▶ [Task]:
Repeat the entries without change, omitting the pictures.
Exercise materials below:
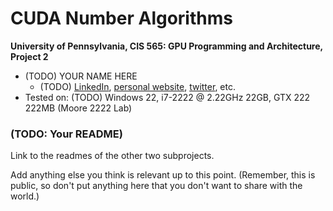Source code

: CUDA Number Algorithms
======================

**University of Pennsylvania, CIS 565: GPU Programming and Architecture, Project 2**

* (TODO) YOUR NAME HERE
  * (TODO) [LinkedIn](), [personal website](), [twitter](), etc.
* Tested on: (TODO) Windows 22, i7-2222 @ 2.22GHz 22GB, GTX 222 222MB (Moore 2222 Lab)

### (TODO: Your README)

Link to the readmes of the other two subprojects.

Add anything else you think is relevant up to this point.
(Remember, this is public, so don't put anything here that you don't want to share with the world.)

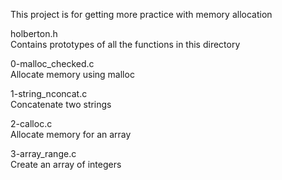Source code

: This project is for getting more practice with memory allocation

holberton.h<br>
Contains prototypes of all the functions in this directory

0-malloc_checked.c<br>
Allocate memory using malloc

1-string_nconcat.c<br>
Concatenate two strings

2-calloc.c<br>
Allocate memory for an array

3-array_range.c<br>
Create an array of integers
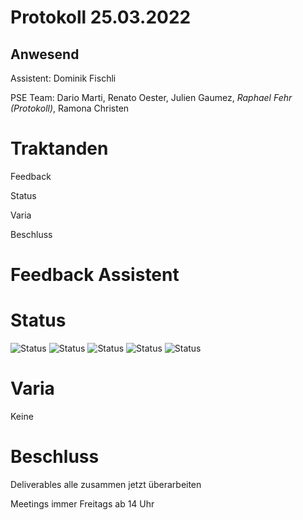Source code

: # Protokoll 25.03.2022
## Anwesend 
Assistent: Dominik Fischli

PSE Team: Dario Marti, Renato Oester, Julien Gaumez, *Raphael Fehr (Protokoll)*, Ramona Christen

# Traktanden

Feedback 

Status

Varia 

Beschluss

# Feedback Assistent


# Status
![Status](https://img.shields.io/badge/Ramona_Christen-Status-green)
![Status](https://img.shields.io/badge/Dario_Marti-Status-green)
![Status](https://img.shields.io/badge/Renat_Oester-Status-green)
![Status](https://img.shields.io/badge/Julien_Gaumez-Status-green)
![Status](https://img.shields.io/badge/Raphael_Fehr-Status-green)

# Varia 
Keine

# Beschluss 

Deliverables alle zusammen jetzt überarbeiten 

Meetings immer Freitags ab 14 Uhr

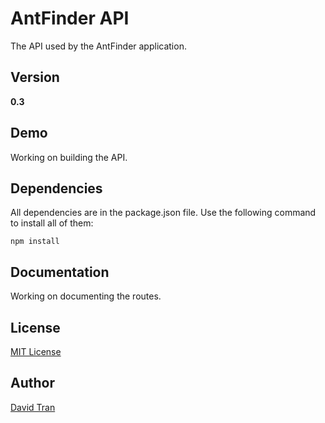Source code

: # AntFinder API
The API used by the AntFinder application.

## Version
**0.3**

## Demo
Working on building the API.

## Dependencies
All dependencies are in the package.json file. Use the following command to install all of them:

	npm install

## Documentation
Working on documenting the routes.

## License
<a href="https://github.com/davidlamt/antfinder-api/blob/master/LICENSE" target="_blank">MIT License</a>

## Author
<a href="http://davidtranscend.com/" target="_blank">David Tran</a>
End of Exercise materials.
▶ [Result for this exercise]:
Source code

: CUDA Number Algorithms
======================

**University of Pennsylvania, CIS 565: GPU Programming and Architecture, Project 2**

* (TODO) YOUR NAME HERE
  * (TODO) [LinkedIn](), [personal website](), [twitter](), etc.
* Tested on: (TODO) Windows 22, i7-2222 @ 2.22GHz 22GB, GTX 222 222MB (Moore 2222 Lab)

### (TODO: Your README)

Link to the readmes of the other two subprojects.

Add anything else you think is relevant up to this point.
(Remember, this is public, so don't put anything here that you don't want to share with the world.)

Source code

: This project is for getting more practice with memory allocation

holberton.h<br>
Contains prototypes of all the functions in this directory

0-malloc_checked.c<br>
Allocate memory using malloc

1-string_nconcat.c<br>
Concatenate two strings

2-calloc.c<br>
Allocate memory for an array

3-array_range.c<br>
Create an array of integers
Source code

: # Protokoll 25.03.2022
## Anwesend 
Assistent: Dominik Fischli

PSE Team: Dario Marti, Renato Oester, Julien Gaumez, *Raphael Fehr (Protokoll)*, Ramona Christen

# Traktanden

Feedback 

Status

Varia 

Beschluss

# Feedback Assistent


# Status
![Status](https://img.shields.io/badge/Ramona_Christen-Status-green)
![Status](https://img.shields.io/badge/Dario_Marti-Status-green)
![Status](https://img.shields.io/badge/Renat_Oester-Status-green)
![Status](https://img.shields.io/badge/Julien_Gaumez-Status-green)
![Status](https://img.shields.io/badge/Raphael_Fehr-Status-green)

# Varia 
Keine

# Beschluss 

Deliverables alle zusammen jetzt überarbeiten 

Meetings immer Freitags ab 14 Uhr

Source code

: # AntFinder API
The API used by the AntFinder application.

## Version
**0.3**

## Demo
Working on building the API.

## Dependencies
All dependencies are in the package.json file. Use the following command to install all of them:

	npm install

## Documentation
Working on documenting the routes.

## License
<a href="https://github.com/davidlamt/antfinder-api/blob/master/LICENSE" target="_blank">MIT License</a>

## Author
<a href="http://davidtranscend.com/" target="_blank">David Tran</a>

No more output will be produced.